Quand on observe de l’extérieur la construction d’une entreprise, d’une vision, d’une équipe, on pourrait croire à un chaos permanent. Tout bouge, tout semble incertain, et la réussite donne souvent l’illusion qu’elle tient à la chance. Mais derrière ce tumulte, il existe bel et bien une logique. Une logique qui permet non seulement d’être efficace — atteindre un objectif — mais aussi d’être efficient : avancer avec justesse, en mobilisant le minimum d’énergie pour le maximum de résultat. C’est d’ailleurs un principe fondamental en Product Management : le minimum d’effort pour le maximum d’impact.
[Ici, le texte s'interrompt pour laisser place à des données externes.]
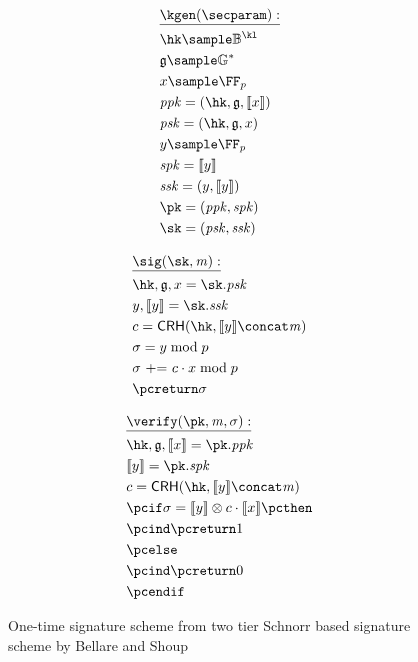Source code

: \begin{figure*}[ht]
    \begin{minipage}[t]{0.33\textwidth}
        \begin{align*}
            & \underline{\kgen(\secparam):} \\
            & \hk \sample \BB^{\kl} \\
            & \ggen \sample \gset^* \\
            & x \sample \FFx{p} \\
            & \ppk = (\hk, \ggen, \groupenc{x}) \\
            & \psk = (\hk, \ggen, x) \\
            & y \sample \FFx{p} \\
            & \spk =  \groupenc{y} \\
            & \ssk = (y, \groupenc{y}) \\
            & \pk = (\ppk, \spk) \\
            & \sk = (\psk, \ssk) \\
        \end{align*}
    \end{minipage}%
    \begin{minipage}[t]{0.33\textwidth}
        \begin{align*}
            & \underline{\sig(\sk, \msg):}\\
            & \hk, \ggen, x = \sk.\psk \\
            & y, \groupenc{y} = \sk.\ssk \\
            & c = \crh(\hk, \groupenc{y} \concat \msg) \\
            & \sigma = y \bmod p \\
            & \sigma\ \text{+=}\ c \cdot x \bmod p \\
            & \pcreturn \sigma
        \end{align*}
    \end{minipage}%
    \begin{minipage}[t]{0.33\textwidth}
        \begin{align*}
        & \underline{\verify(\pk, \msg, \sigma):}\\
        &  \hk, \ggen, \groupenc{x} = \pk.\ppk \\
        &  \groupenc{y} = \pk.\spk \\
        &  c = \crh(\hk, \groupenc{y} \concat \msg)\\
        &  \pcif \sigma = \groupenc{y} \otimes c \cdot \groupenc{x} \pcthen \\
        &  \pcind \pcreturn 1\\
        &  \pcelse\\
        &  \pcind \pcreturn 0\\
        &  \pcendif
        \end{align*}
    \end{minipage}
\caption{One-time signature scheme from two tier Schnorr based signature scheme by Bellare and Shoup~\cite{bellare2007two}}\label{instantiation:fig:ots-from-two-tier-sig}
\end{figure*}

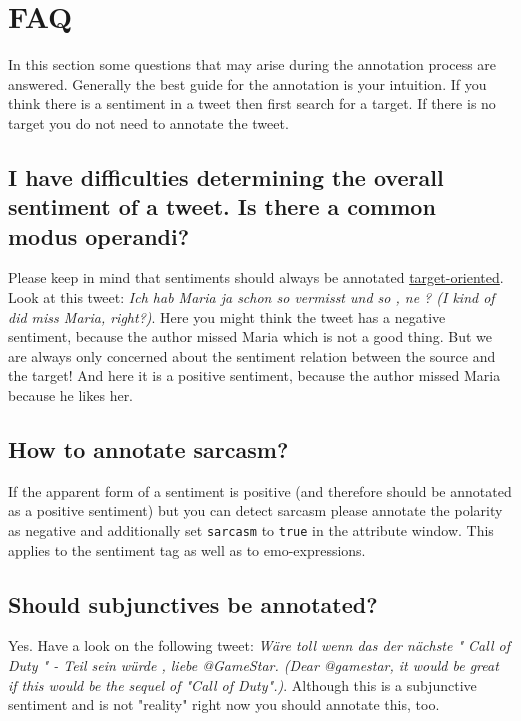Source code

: \documentclass[11pt,a4paper]{article}
\begin{document}

\section{FAQ}
In this section some questions that may arise during the annotation process are answered. Generally the best guide for the annotation is your intuition. If you think there is a sentiment in a tweet then first search for a target. If there is no target you do not need to annotate the tweet.

\subsection{I have difficulties determining the overall sentiment of a tweet. Is there a common modus operandi?}
Please keep in mind that sentiments should always be annotated \underline{target-oriented}. Look at this tweet: \textit{Ich hab Maria ja schon so vermisst und so , ne ? (I kind of did miss Maria, right?)}. Here you might think the tweet has a negative sentiment, because the author missed Maria which is not a good thing. But we are always only concerned about the sentiment relation between the source and the target! And here it is a positive sentiment, because the author missed Maria because he likes her.

\subsection{How to annotate sarcasm?}
If the apparent form of a sentiment is positive (and therefore should be annotated as a positive sentiment) but you can detect sarcasm please annotate the polarity as negative and additionally set \texttt{sarcasm} to \texttt{true} in the attribute window. This applies to the sentiment tag as well as to emo-expressions.

\subsection{Should subjunctives be annotated?}
Yes. Have a look on the following tweet: \textit{W\"are toll wenn das der n\"achste " Call of Duty " - Teil sein w\"urde , liebe @GameStar. (Dear @gamestar, it would be great if this would be the sequel of "Call of Duty".)}. Although this is a subjunctive sentiment and is not "reality" right now you should annotate this, too.
\end{document}
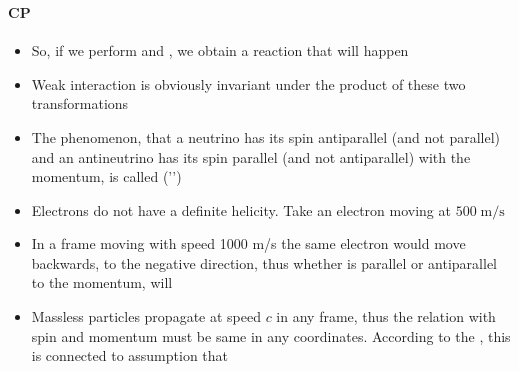 \begin{frame}
\frametitle{\texorpdfstring{\culine[\sectiontitleulinecolor]{\sectiontitle}}{\sectiontitle} }
\framesubtitle{CP}%

\semismall
\begin{itemize}
	\item So, if we perform  and , we obtain a reaction that will happen 
	
	\item Weak interaction is obviously invariant under the product of these two transformations  

\item The phenomenon, that a neutrino has its spin antiparallel (and not parallel)
and an antineutrino has its spin parallel (and not antiparallel) with
the momentum, is called  ('')

\item Electrons do not have a definite helicity. Take an electron moving at $500 \mathrm{\;m}/\mathrm{s}$

\item In a frame moving with speed 1000 m/s the same electron would move backwards,
to the negative direction, thus whether  is parallel or antiparallel to the
momentum, will 

\item Massless particles propagate at speed $c$ in any frame, thus the relation with spin and momentum must be same in any coordinates. According to the , this is connected to assumption that 
\end{itemize}

\endofslide 
\end{frame}

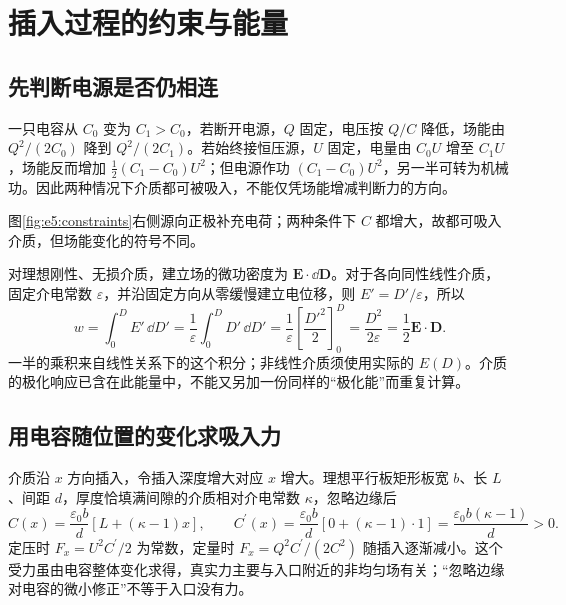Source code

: \section{插入过程的约束与能量}
\subsection{先判断电源是否仍相连}

一只电容从 $C_0$ 变为 $C_1>C_0$，若断开电源，$Q$ 固定，电压按 $Q/C$ 降低，场能由 $Q^2/(2C_0)$ 降到 $Q^2/(2C_1)$。若始终接恒压源，$U$ 固定，电量由 $C_0U$ 增至 $C_1U$，场能反而增加 $\tfrac12(C_1-C_0)U^2$；但电源作功 $(C_1-C_0)U^2$，另一半可转为机械功。因此两种情况下介质都可被吸入，不能仅凭场能增减判断力的方向。

\par 图\ref{fig:e5:constraints}右侧源向正极补充电荷；两种条件下 $C$ 都增大，故都可吸入介质，但场能变化的符号不同。

对理想刚性、无损介质，建立场的微功密度为 $\bm E\cdot\dd\bm D$。对于各向同性线性介质，固定介电常数 $\varepsilon$，并沿固定方向从零缓慢建立电位移，则 $E'=D'/\varepsilon$，所以
\[
w=\int_0^D E'\,\dd D'
=\frac1\varepsilon\int_0^D D'\,\dd D'
=\frac1\varepsilon\left[\frac{D'^2}{2}\right]_0^D
=\frac{D^2}{2\varepsilon}
=\frac12\bm E\cdot\bm D.
\]
一半的乘积来自线性关系下的这个积分；非线性介质须使用实际的 $E(D)$。介质的极化响应已含在此能量中，不能又另加一份同样的“极化能”而重复计算。

\subsection{用电容随位置的变化求吸入力}

介质沿 $x$ 方向插入，令插入深度增大对应 $x$ 增大。理想平行板矩形板宽 $b$、长 $L$、间距 $d$，厚度恰填满间隙的介质相对介电常数 $\kappa$，忽略边缘后
\[
 C(x)=\frac{\varepsilon_0b}{d}[L+(\kappa-1)x],\qquad
 C^\prime(x)=\frac{\varepsilon_0b}{d}[0+(\kappa-1)\cdot1]
 =\frac{\varepsilon_0b(\kappa-1)}d>0.
\]
定压时 $F_x=U^2C^\prime/2$ 为常数，定量时 $F_x=Q^2C^\prime/(2C^2)$ 随插入逐渐减小。这个受力虽由电容整体变化求得，真实力主要与入口附近的非均匀场有关；“忽略边缘对电容的微小修正”不等于入口没有力。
C’est avec ce regard que j’ai analysé mon expérience à l’issue de mon projet de startup. J’ai pris le temps de faire un vrai bilan : qu’est-ce qui m’avait manqué pour aller plus loin ? Quelles compétences me faisaient défaut pour mieux naviguer dans l’incertitude ? De cette réflexion est né un plan de formation personnel, à la fois théorique et pratique. J’ai enchaîné les formations et les certifications en agilité, en product management, en gestion de projet, en développement logiciel, en Lean Six Sigma… et j’ai naturellement orienté ma trajectoire vers un nouveau cap : la recherche d’un poste de Product Manager, au croisement de la vision stratégique, de la rigueur opérationnelle, et de la création de valeur concrète.
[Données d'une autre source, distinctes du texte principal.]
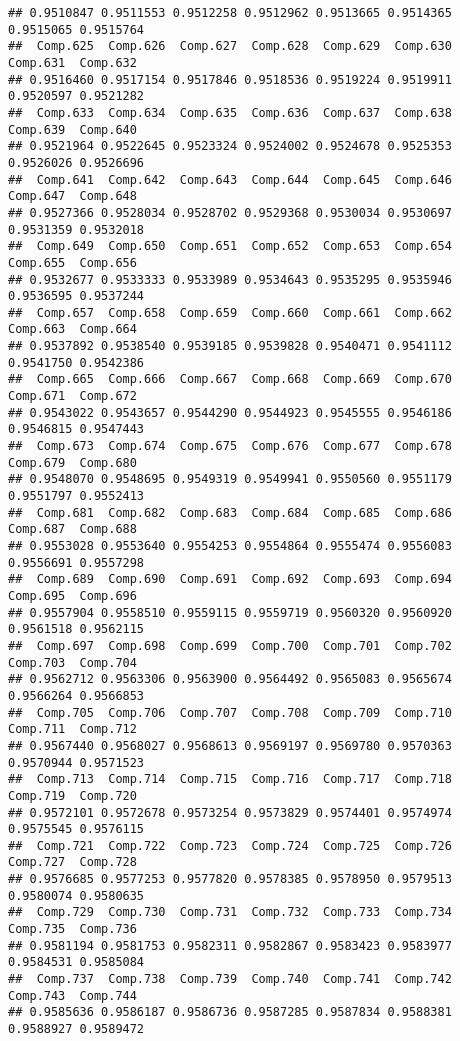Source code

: \documentclass[
]{article}
\begin{document}
\begin{verbatim}
## 0.9510847 0.9511553 0.9512258 0.9512962 0.9513665 0.9514365 0.9515065 0.9515764 
##  Comp.625  Comp.626  Comp.627  Comp.628  Comp.629  Comp.630  Comp.631  Comp.632 
## 0.9516460 0.9517154 0.9517846 0.9518536 0.9519224 0.9519911 0.9520597 0.9521282 
##  Comp.633  Comp.634  Comp.635  Comp.636  Comp.637  Comp.638  Comp.639  Comp.640 
## 0.9521964 0.9522645 0.9523324 0.9524002 0.9524678 0.9525353 0.9526026 0.9526696 
##  Comp.641  Comp.642  Comp.643  Comp.644  Comp.645  Comp.646  Comp.647  Comp.648 
## 0.9527366 0.9528034 0.9528702 0.9529368 0.9530034 0.9530697 0.9531359 0.9532018 
##  Comp.649  Comp.650  Comp.651  Comp.652  Comp.653  Comp.654  Comp.655  Comp.656 
## 0.9532677 0.9533333 0.9533989 0.9534643 0.9535295 0.9535946 0.9536595 0.9537244 
##  Comp.657  Comp.658  Comp.659  Comp.660  Comp.661  Comp.662  Comp.663  Comp.664 
## 0.9537892 0.9538540 0.9539185 0.9539828 0.9540471 0.9541112 0.9541750 0.9542386 
##  Comp.665  Comp.666  Comp.667  Comp.668  Comp.669  Comp.670  Comp.671  Comp.672 
## 0.9543022 0.9543657 0.9544290 0.9544923 0.9545555 0.9546186 0.9546815 0.9547443 
##  Comp.673  Comp.674  Comp.675  Comp.676  Comp.677  Comp.678  Comp.679  Comp.680 
## 0.9548070 0.9548695 0.9549319 0.9549941 0.9550560 0.9551179 0.9551797 0.9552413 
##  Comp.681  Comp.682  Comp.683  Comp.684  Comp.685  Comp.686  Comp.687  Comp.688 
## 0.9553028 0.9553640 0.9554253 0.9554864 0.9555474 0.9556083 0.9556691 0.9557298 
##  Comp.689  Comp.690  Comp.691  Comp.692  Comp.693  Comp.694  Comp.695  Comp.696 
## 0.9557904 0.9558510 0.9559115 0.9559719 0.9560320 0.9560920 0.9561518 0.9562115 
##  Comp.697  Comp.698  Comp.699  Comp.700  Comp.701  Comp.702  Comp.703  Comp.704 
## 0.9562712 0.9563306 0.9563900 0.9564492 0.9565083 0.9565674 0.9566264 0.9566853 
##  Comp.705  Comp.706  Comp.707  Comp.708  Comp.709  Comp.710  Comp.711  Comp.712 
## 0.9567440 0.9568027 0.9568613 0.9569197 0.9569780 0.9570363 0.9570944 0.9571523 
##  Comp.713  Comp.714  Comp.715  Comp.716  Comp.717  Comp.718  Comp.719  Comp.720 
## 0.9572101 0.9572678 0.9573254 0.9573829 0.9574401 0.9574974 0.9575545 0.9576115 
##  Comp.721  Comp.722  Comp.723  Comp.724  Comp.725  Comp.726  Comp.727  Comp.728 
## 0.9576685 0.9577253 0.9577820 0.9578385 0.9578950 0.9579513 0.9580074 0.9580635 
##  Comp.729  Comp.730  Comp.731  Comp.732  Comp.733  Comp.734  Comp.735  Comp.736 
## 0.9581194 0.9581753 0.9582311 0.9582867 0.9583423 0.9583977 0.9584531 0.9585084 
##  Comp.737  Comp.738  Comp.739  Comp.740  Comp.741  Comp.742  Comp.743  Comp.744 
## 0.9585636 0.9586187 0.9586736 0.9587285 0.9587834 0.9588381 0.9588927 0.9589472 

\end{verbatim}
\end{document}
Alors que je venais tout juste d’entamer ma recherche, j’annonçais en parallèle à mes partenaires la fermeture de mon entreprise. Certains tentaient encore de me convaincre de continuer, persuadés que l’idée avait du potentiel et qu’il suffisait de lui laisser un peu plus de temps pour décoller. Mais un autre échange a pris une tournure inattendue.
L’un de nos partenaires techniques — Outscale, l’entité cloud du groupe Dassault Systèmes, qui hébergeait alors la plateforme de Lion-up — m’a immédiatement parlé d’une opportunité en cours : un poste de Product Manager venait de s’ouvrir dans leurs équipes. Cette proposition n’était pas un hasard. Elle était le fruit de la relation de confiance que nous avions construite au fil de mon aventure entrepreneuriale, faite de discussions techniques, de partages de vision et de résolution de problèmes concrets.
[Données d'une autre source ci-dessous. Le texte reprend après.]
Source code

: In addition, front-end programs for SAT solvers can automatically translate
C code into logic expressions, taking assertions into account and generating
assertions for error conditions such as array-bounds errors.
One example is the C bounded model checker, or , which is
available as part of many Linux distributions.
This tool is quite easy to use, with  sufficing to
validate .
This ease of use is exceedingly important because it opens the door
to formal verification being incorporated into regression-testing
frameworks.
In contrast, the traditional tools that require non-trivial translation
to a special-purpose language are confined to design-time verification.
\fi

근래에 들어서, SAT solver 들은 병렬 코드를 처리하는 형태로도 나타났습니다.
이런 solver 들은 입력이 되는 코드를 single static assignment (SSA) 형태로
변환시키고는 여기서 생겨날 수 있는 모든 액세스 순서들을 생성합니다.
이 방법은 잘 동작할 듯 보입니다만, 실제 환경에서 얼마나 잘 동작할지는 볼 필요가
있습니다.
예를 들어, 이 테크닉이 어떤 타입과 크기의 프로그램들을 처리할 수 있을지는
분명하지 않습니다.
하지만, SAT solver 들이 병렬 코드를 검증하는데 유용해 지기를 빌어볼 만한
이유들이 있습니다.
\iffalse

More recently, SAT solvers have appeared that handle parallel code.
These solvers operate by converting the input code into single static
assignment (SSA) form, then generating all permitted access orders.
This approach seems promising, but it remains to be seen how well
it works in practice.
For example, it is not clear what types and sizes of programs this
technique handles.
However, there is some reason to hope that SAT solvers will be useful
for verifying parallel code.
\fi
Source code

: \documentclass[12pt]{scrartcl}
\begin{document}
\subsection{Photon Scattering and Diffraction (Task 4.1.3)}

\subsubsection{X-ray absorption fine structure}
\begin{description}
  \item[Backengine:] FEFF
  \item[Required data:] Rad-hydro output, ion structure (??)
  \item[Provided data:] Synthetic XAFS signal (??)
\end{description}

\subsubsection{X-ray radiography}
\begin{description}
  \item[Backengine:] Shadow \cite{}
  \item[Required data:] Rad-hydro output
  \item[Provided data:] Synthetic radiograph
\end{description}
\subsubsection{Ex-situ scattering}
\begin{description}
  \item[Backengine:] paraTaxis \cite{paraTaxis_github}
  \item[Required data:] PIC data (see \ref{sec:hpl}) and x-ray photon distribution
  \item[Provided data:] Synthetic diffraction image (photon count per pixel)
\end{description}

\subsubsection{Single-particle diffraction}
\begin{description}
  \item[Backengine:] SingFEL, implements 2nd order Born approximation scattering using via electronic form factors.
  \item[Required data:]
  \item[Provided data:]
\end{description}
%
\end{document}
C’est ainsi que j’ai rejoint le groupe Dassault Systèmes. Un nom emblématique, qui porte dans son ADN une vision profondément systémique du produit — à la fois rigoureuse, technologique et ambitieuse. Dans l’industrie, on le sait : lorsqu’un produit bouscule ses frontières — qu’il s’agisse d’une fusée SpaceX, d’un train à sustentation magnétique, ou d’une citadine électrique capable d’abriter son propre jumeau numérique dans le cloud — il y a de fortes chances que les solutions de Dassault Systèmes soient à proximité.
Ce passage de l’entrepreneuriat au grand groupe n’a pas été une rupture, mais une continuité naturelle, guidée par les valeurs que je porte : la création de valeur utile, la maîtrise de la complexité, et la volonté de faire avancer les choses, à toutes les échelles. J’y ai vu l’occasion de réinventer ma trajectoire et j’ai décidé d’y mettre toute mon énergie. J’ai continué de me former au product management en même temps que je le pratiquais, grâce au e-learning, aux organismes spécialisés, à des lectures de référence, et des meetups.
Six mois après mon entrée chez Outscale, on me confie le développement d’un nouveau produit stratégique : une marketplace cloud destinée à diversifier l’offre de services face à une clientèle en forte croissance. Tout était à construire. J’ai reçu carte blanche pour constituer l’équipe et appliquer concrètement mes apprentissages. J’ai donc commencé par imaginer une structure d’équipe et une organisation capables de porter le projet. J’ai pu calibrer les flux de production, rédiger les fiches de poste, estimer le coût précis de chaque poste de dépense, et construire un plan complet, détaillé et chiffré. C’est sur la base de ce travail préparatoire que nous avons levé plusieurs millions d’euros auprès de BPI, convainquant les décideurs de la solidité de notre vision et de notre approche, et avec en prime un communiqué ministériel soutenant l’initiative.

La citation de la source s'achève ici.